Biathlon-Weltcup in Ruhpolding: Deutsche Frauen-Staffel verpasst Heim-Podest nach Preuß-Patzer im letzten Schießen
Die deutsche Frauen-Staffel hat beim Weltcup in Ruhpolding den nächsten Podestplatz verpasst. Vanessa Voigt, Julia Tannheimer, Janina Hettich-Walz und Franziska Preuß belegten am Mittwoch nach einer Strafrunde, die Schlussläuferin Preuß im letzten Schießen im Kampf um das Podium unterlief, und acht Nachladern den sechsten Rang. Den Sieg sicherte sich in einem packenden Finish Norwegen vor Italien.
Staffel-Thriller: Ausgerechnet Preuß versagen die Nerven - Highlights
Quelle: Eurosport
Die norwegische Schlussläuferin Maren Kirkeeide fing Lisa Vittozzi, die gemeinsam mit der Französin Julia Simon als Führende nach dem letzten Schießen zurück in die Loipe gegangen war, mit einer furiosen Schlussrunde noch ab und lag am Ende mit 0,9 Sekunden vor der Italienerin. Platz drei ging mit sieben Nachladern an Schweden (+3,0 Sekunden).
"Erst dachte ich, dass ich es nicht mehr auf das Podest schaffe. Ich hatte aber so gute Ski, habe dann zu Lisa aufgeschlossen und noch einmal alles gegeben. Es ist der erste Staffelsieg für mich, darauf bin ich sehr stolz", freute sich Kirkeeide am Eurosport-Mikrofon.

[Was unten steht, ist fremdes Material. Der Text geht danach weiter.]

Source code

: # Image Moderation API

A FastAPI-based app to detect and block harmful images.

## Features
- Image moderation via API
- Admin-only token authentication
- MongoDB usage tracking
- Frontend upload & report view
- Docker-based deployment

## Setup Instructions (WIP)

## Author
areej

Und auch das italienische Team zeigte sich trotz der knappen Niederlage im Zielfinish zufrieden.
"Wir hatten heute gute Ski, und wirklich alle im Team haben eine tolle Leistung gebracht. Es ist schön, zurück auf dem Podium zu stehen", bilanzierte Italiens Startläuferin Dorothea Wierer bei Eurosport.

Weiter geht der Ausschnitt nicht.